GARDNER:  Well, that’s one of the consequences that we looked at in terms of contraception, but this issue [personhood] is, I think, a settled issue in Colorado and something that pro-lifers – you know, like I respect peoples’ difference of opinion on this, and I think there are a lot of differences of opinions on this, but I happen to agree that, with the things that I have learned, that I did something that was the right position to take.

So what does this tell us about Gardner’s newly minted abortion views?

The Vatican, along with Catholic Bishops, like Chaput, support the personhood concept, with life beginning at conception. They oppose all abortion, even for rape and incest.
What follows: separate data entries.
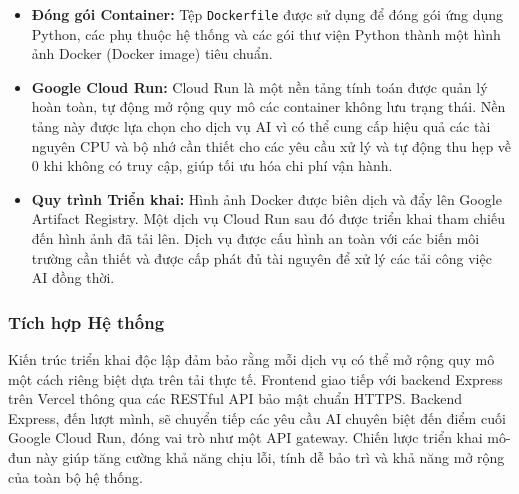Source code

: \begin{itemize}
    \item \textbf{Đóng gói Container:} Tệp \texttt{Dockerfile} được sử dụng để đóng gói ứng dụng Python, các phụ thuộc hệ thống và các gói thư viện Python thành một hình ảnh Docker (Docker image) tiêu chuẩn.
    \item \textbf{Google Cloud Run:} Cloud Run là một nền tảng tính toán được quản lý hoàn toàn, tự động mở rộng quy mô các container không lưu trạng thái. Nền tảng này được lựa chọn cho dịch vụ AI vì có thể cung cấp hiệu quả các tài nguyên CPU và bộ nhớ cần thiết cho các yêu cầu xử lý và tự động thu hẹp về 0 khi không có truy cập, giúp tối ưu hóa chi phí vận hành.
    \item \textbf{Quy trình Triển khai:} Hình ảnh Docker được biên dịch và đẩy lên Google Artifact Registry. Một dịch vụ Cloud Run sau đó được triển khai tham chiếu đến hình ảnh đã tải lên. Dịch vụ được cấu hình an toàn với các biến môi trường cần thiết và được cấp phát đủ tài nguyên để xử lý các tải công việc AI đồng thời.
\end{itemize}

\subsubsection{Tích hợp Hệ thống}
Kiến trúc triển khai độc lập đảm bảo rằng mỗi dịch vụ có thể mở rộng quy mô một cách riêng biệt dựa trên tải thực tế. Frontend giao tiếp với backend Express trên Vercel thông qua các RESTful API bảo mật chuẩn HTTPS. Backend Express, đến lượt mình, sẽ chuyển tiếp các yêu cầu AI chuyên biệt đến điểm cuối Google Cloud Run, đóng vai trò như một API gateway. Chiến lược triển khai mô-đun này giúp tăng cường khả năng chịu lỗi, tính dễ bảo trì và khả năng mở rộng của toàn bộ hệ thống.

\endgroup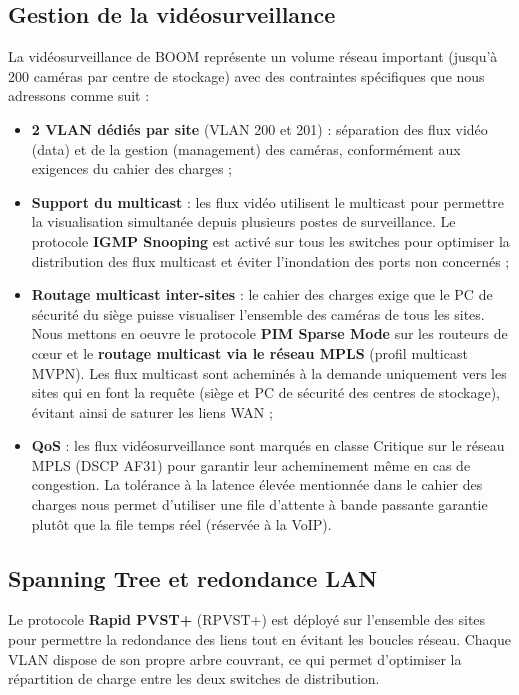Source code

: \documentclass[12pt,a4paper]{report}
\begin{document}
\subsection{Gestion de la vidéosurveillance}

La vidéosurveillance de BOOM représente un volume réseau important (jusqu'à 200 caméras par centre de stockage) avec des contraintes spécifiques que nous adressons comme suit :

\begin{itemize}
\item \textbf{2 VLAN dédiés par site} (VLAN 200 et 201) : séparation des flux vidéo (data) et de la gestion (management) des caméras, conformément aux exigences du cahier des charges ;
\item \textbf{Support du multicast} : les flux vidéo utilisent le multicast pour permettre la visualisation simultanée depuis plusieurs postes de surveillance. Le protocole \textbf{IGMP Snooping} est activé sur tous les switches pour optimiser la distribution des flux multicast et éviter l'inondation des ports non concernés ;
\item \textbf{Routage multicast inter-sites} : le cahier des charges exige que le PC de sécurité du siège puisse visualiser l'ensemble des caméras de tous les sites. Nous mettons en oeuvre le protocole \textbf{PIM Sparse Mode} sur les routeurs de c\oe ur et le \textbf{routage multicast via le réseau MPLS} (profil multicast MVPN). Les flux multicast sont acheminés à la demande uniquement vers les sites qui en font la requête (siège et PC de sécurité des centres de stockage), évitant ainsi de saturer les liens WAN ;
\item \textbf{QoS} : les flux vidéosurveillance sont marqués en classe \og Critique \fg{} sur le réseau MPLS (DSCP AF31) pour garantir leur acheminement même en cas de congestion. La tolérance à la latence élevée mentionnée dans le cahier des charges nous permet d'utiliser une file d'attente à bande passante garantie plutôt que la file temps réel (réservée à la VoIP).
\end{itemize}

\subsection{Spanning Tree et redondance LAN}

Le protocole \textbf{Rapid PVST+} (RPVST+) est déployé sur l'ensemble des sites pour permettre la redondance des liens tout en évitant les boucles réseau. Chaque VLAN dispose de son propre arbre couvrant, ce qui permet d'optimiser la répartition de charge entre les deux switches de distribution.
\end{document}
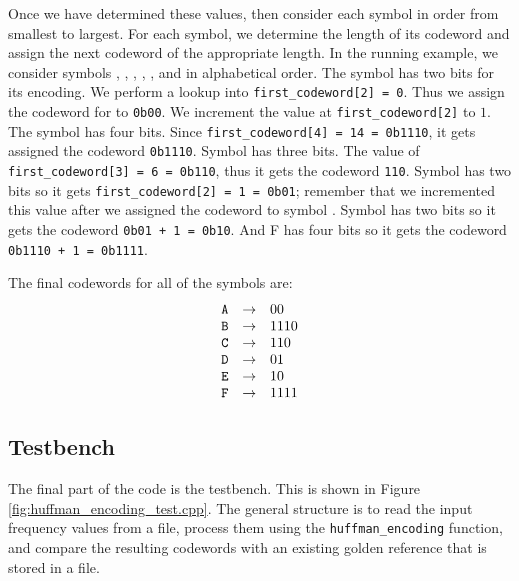 Once we have determined these values, then consider each symbol in order from smallest to largest. For each symbol, we determine the length of its codeword and assign the next codeword of the appropriate length.  In the running example, we consider symbols , , , , , and  in alphabetical order. The symbol  has two bits for its encoding. We perform a lookup into \lstinline{first_codeword[2] = 0}. Thus we assign the codeword for  to \lstinline{0b00}. We increment the value at \lstinline{first_codeword[2]} to $1$. The symbol  has four bits. Since \lstinline{first_codeword[4] = 14 = 0b1110}, it gets assigned the codeword \lstinline{0b1110}. Symbol  has three bits. The value of \lstinline{first_codeword[3] = 6 = 0b110}, thus it gets the codeword \lstinline{110}. Symbol  has two bits so it gets \lstinline{first_codeword[2] = 1 = 0b01}; remember that we incremented this value after we assigned the codeword to symbol . Symbol  has two bits so it gets the codeword \lstinline{0b01 + 1 = 0b10}. And F has four bits so it gets the codeword \lstinline{0b1110 + 1 = 0b1111}.

The final codewords for all of the symbols are:
\begin{equation}
\begin{array} {lll} 
\texttt{A} & \rightarrow & 00 \\
\texttt{B} & \rightarrow & 1110\\
\texttt{C} & \rightarrow  & 110 \\
\texttt{D} & \rightarrow & 01 \\
\texttt{E} & \rightarrow & 10\\
\texttt{F} & \rightarrow & 1111\\
\end{array}
\label{eq:codewords}
\end{equation}

\subsection{Testbench}
\label{sec:huffman_testbench}

The final part of the code is the testbench. This is shown in Figure \ref{fig:huffman_encoding_test.cpp}. The general structure is to read the input frequency values from a file, process them using the \lstinline{huffman_encoding} function, and compare the resulting codewords with an existing golden reference that is stored in a file. 

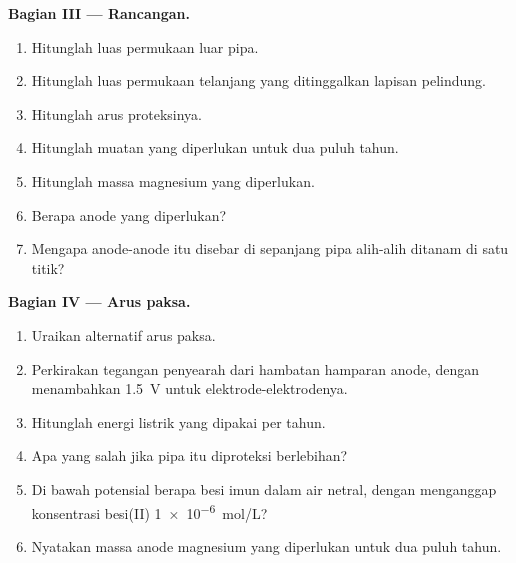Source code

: \begin{problem}
\medskip
\noindent\textbf{Bagian III --- Rancangan.}
\begin{enumerate}[resume]
  \item Hitunglah luas permukaan luar pipa.
  \item Hitunglah luas permukaan telanjang yang ditinggalkan lapisan
        pelindung.
  \item Hitunglah arus proteksinya.
  \item Hitunglah muatan yang diperlukan untuk dua puluh tahun.
  \item Hitunglah massa magnesium yang diperlukan.
  \item Berapa anode yang diperlukan?
  \item Mengapa anode-anode itu disebar di sepanjang pipa alih-alih ditanam
        di satu titik?
\end{enumerate}

\medskip
\noindent\textbf{Bagian IV --- Arus paksa.}
\begin{enumerate}[resume]
  \item Uraikan alternatif arus paksa.
  \item Perkirakan tegangan penyearah dari hambatan hamparan anode, dengan
        menambahkan \qty{1.5}{V} untuk elektrode-elektrodenya.
  \item Hitunglah energi listrik yang dipakai per tahun.
  \item Apa yang salah jika pipa itu diproteksi berlebihan?
  \item Di bawah potensial berapa besi imun dalam air netral, dengan
        menganggap konsentrasi besi(II) \qty{1e-6}{mol/L}?
  \item Nyatakan massa anode magnesium yang diperlukan untuk dua puluh
        tahun.
\end{enumerate}
\end{problem}
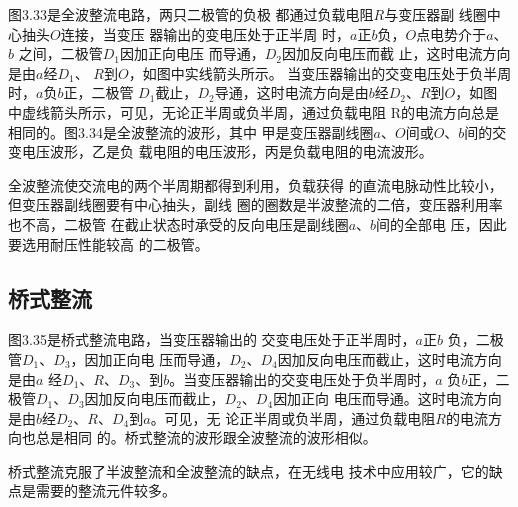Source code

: 图3.33是全波整流电路，两只二极管的负极
都通过负载电阻$R$与变压器副
线圈中心抽头$O$连接，当变压
器输出的变电压处于正半周
时，$a$正$b$负，$O$点电势介于$a$、$b$
之间，二极管$D_1$因加正向电压
而导通，$D_2$因加反向电压而截
止，这时电流方向是由$a$经$D_1$、
$R$到$O$，如图中实线箭头所示。
当变压器输出的交变电压处于负半周时，$a$负$b$正，二极管
$D_1$截止，$D_2$导通，这时电流方向是由$b$经$D_2$、$R$到$O$，如图
中虚线箭头所示，可见，无论正半周或负半周，通过负载电阻
R的电流方向总是相同的。图3.34是全波整流的波形，其中
甲是变压器副线圈$a$、$O$间或$O$、$b$间的交变电压波形，乙是负
载电阻的电压波形，丙是负载电阻的电流波形。

全波整流使交流电的两个半周期都得到利用，负载获得
的直流电脉动性比较小，但变压器副线圈要有中心抽头，副线
圈的圈数是半波整流的二倍，变压器利用率也不高，二极管
在截止状态时承受的反向电压是副线圈$a$、$b$间的全部电
压，因此要选用耐压性能较高
的二极管。

\subsection{桥式整流}

图3.35是桥式整流电路，当变压器输出的
交变电压处于正半周时，$a$正$b$
负，二极管$D_1$、$D_3$，因加正向电
压而导通，$D_2$、$D_4$因加反向电压而截止，这时电流方向是由$a$
经$D_1$、$R$、$D_3$、到$b$。当变压器输出的交变电压处于负半周时，$a$
负$b$正，二极管$D_1$、$D_3$因加反向电压而截止，$D_2$、$D_4$因加正向
电压而导通。这时电流方向是由$b$经$D_2$、$R$、$D_4$到$a$。可见，无
论正半周或负半周，通过负载电阻$R$的电流方向也总是相同
的。桥式整流的波形跟全波整流的波形相似。

桥式整流克服了半波整流和全波整流的缺点，在无线电
技术中应用较广，它的缺点是需要的整流元件较多。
But, as Gardner said, Chaput did not back the personhood amendment. I couldn’t find Chaput’s specific explanation for his opposition to the personhood initiative.

A decade ago, Chaput himself wrote, in describing church teachings, that Roe v. Wade is a “poorly reasoned mistake” and “abortion is wrong in all cases, even rape and incest.” (News Release, “CFJ: Many See the Anti-Religious Implications of Dem Questions on Pryor,” July 3, 2003″).

Vatican watchers will undoubtedly recall that Chaput directed Catholics to vote according to their faith, and he called abortion a “foundational issue” that’s not open to debate.

On his “AM Colorado” show last week, Lucero also asked Gardner for “a little more insight” into his decision to abandon personhood:

LUCERO: You got a little bit of heat this last week in an interview you had with The Denver Post. Give our listeners a little more insight into what you were trying to tell them over at The Denver Post. 

GARDNER:  Well, you know, if you look at my position as a pro-life member of Congress, if you look what we did four years ago during the 2009, 2010 run up to the election [inaudible] the number of initiatives on the ballot, I had stated then that I supported an initiative known as the Personhood initiative.  But since that time, I have done a lot of work, done a lot of studying, and learned that that is actually something that many pro-lifers agree, could ban contraception and is a step back for the pro-life effort.  And I believe the voters of Colorado have spoken –that they said ‘no’ to this on multiple occasions, and we ought to be working together on common goals that we can achieve, instead of fighting over a separate issue.

Interestingly, in August, before Gardner flipped on personhood, former CO Republican Chair Dick Wadhams cited Chaput as a model for a GOP candidate–as someone who is both “pro-life” but anti-personhood amendment. Wadhams said at the time that a pro-life candidate who embraces the personhood amendment can’t win in a statewide election.